▶ [What to work on]:
In the entries that follow, the line with "365. The magazine is well-received." opens the range and the line with "381. The magazine is well-circulated." closes it; repeat that range exactly, both lines included.

### Stored data

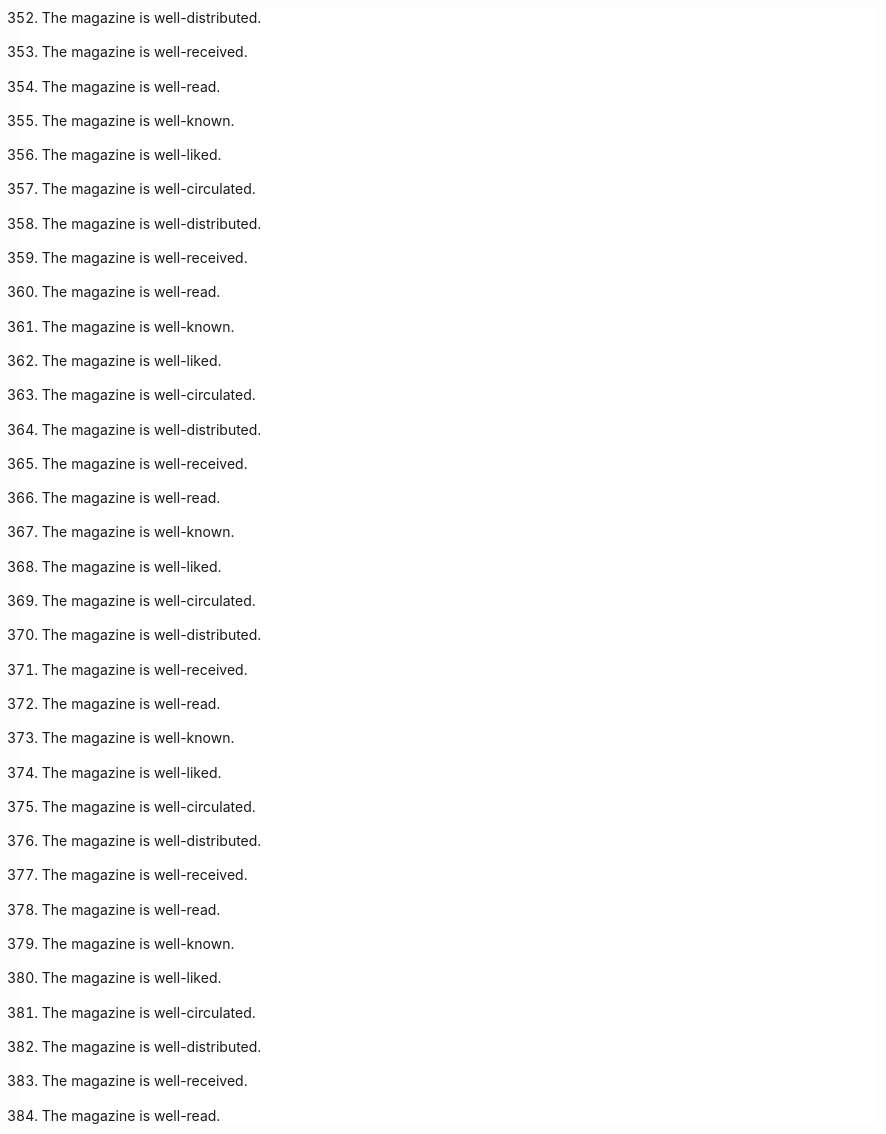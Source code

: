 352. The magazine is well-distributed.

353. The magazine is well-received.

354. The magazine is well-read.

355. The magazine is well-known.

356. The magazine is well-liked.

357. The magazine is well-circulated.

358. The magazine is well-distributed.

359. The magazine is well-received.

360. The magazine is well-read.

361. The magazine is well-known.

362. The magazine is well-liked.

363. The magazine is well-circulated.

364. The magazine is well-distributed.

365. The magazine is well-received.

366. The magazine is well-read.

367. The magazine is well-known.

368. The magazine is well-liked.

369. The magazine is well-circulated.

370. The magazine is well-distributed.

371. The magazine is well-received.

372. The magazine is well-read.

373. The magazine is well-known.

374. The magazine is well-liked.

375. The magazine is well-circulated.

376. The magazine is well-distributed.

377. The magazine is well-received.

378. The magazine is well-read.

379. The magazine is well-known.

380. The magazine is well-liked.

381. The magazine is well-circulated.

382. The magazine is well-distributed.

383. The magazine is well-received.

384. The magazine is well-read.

######
### Stored data

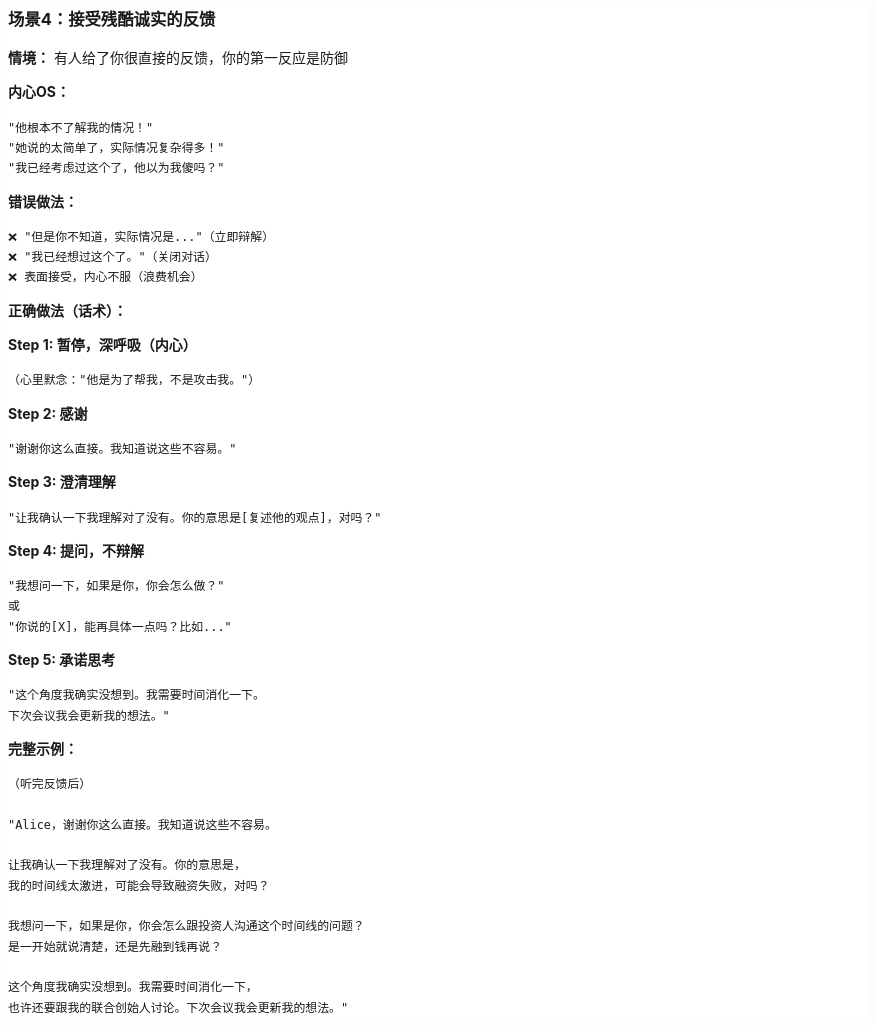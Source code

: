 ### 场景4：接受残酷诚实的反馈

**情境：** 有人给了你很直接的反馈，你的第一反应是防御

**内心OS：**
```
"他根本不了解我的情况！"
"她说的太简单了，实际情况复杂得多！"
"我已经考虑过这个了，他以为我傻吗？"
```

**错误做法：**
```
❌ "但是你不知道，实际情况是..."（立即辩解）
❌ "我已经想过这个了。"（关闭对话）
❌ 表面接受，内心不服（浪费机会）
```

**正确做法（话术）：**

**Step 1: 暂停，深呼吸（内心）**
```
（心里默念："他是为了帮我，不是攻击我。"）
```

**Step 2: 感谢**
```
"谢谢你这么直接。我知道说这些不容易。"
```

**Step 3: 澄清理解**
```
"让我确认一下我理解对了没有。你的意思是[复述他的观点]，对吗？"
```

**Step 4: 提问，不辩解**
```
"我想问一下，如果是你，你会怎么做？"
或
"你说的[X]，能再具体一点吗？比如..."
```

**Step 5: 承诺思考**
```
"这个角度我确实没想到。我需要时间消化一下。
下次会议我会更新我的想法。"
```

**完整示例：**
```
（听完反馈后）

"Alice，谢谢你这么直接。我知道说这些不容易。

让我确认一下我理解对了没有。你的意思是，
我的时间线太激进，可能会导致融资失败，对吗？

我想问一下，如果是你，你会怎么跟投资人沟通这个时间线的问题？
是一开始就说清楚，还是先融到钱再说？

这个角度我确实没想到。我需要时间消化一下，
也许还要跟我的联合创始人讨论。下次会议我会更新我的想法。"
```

######

▶ [Your response]:
365. The magazine is well-received.

366. The magazine is well-read.

367. The magazine is well-known.

368. The magazine is well-liked.

369. The magazine is well-circulated.

370. The magazine is well-distributed.

371. The magazine is well-received.

372. The magazine is well-read.

373. The magazine is well-known.

374. The magazine is well-liked.

375. The magazine is well-circulated.

376. The magazine is well-distributed.

377. The magazine is well-received.

378. The magazine is well-read.

379. The magazine is well-known.

380. The magazine is well-liked.

381. The magazine is well-circulated.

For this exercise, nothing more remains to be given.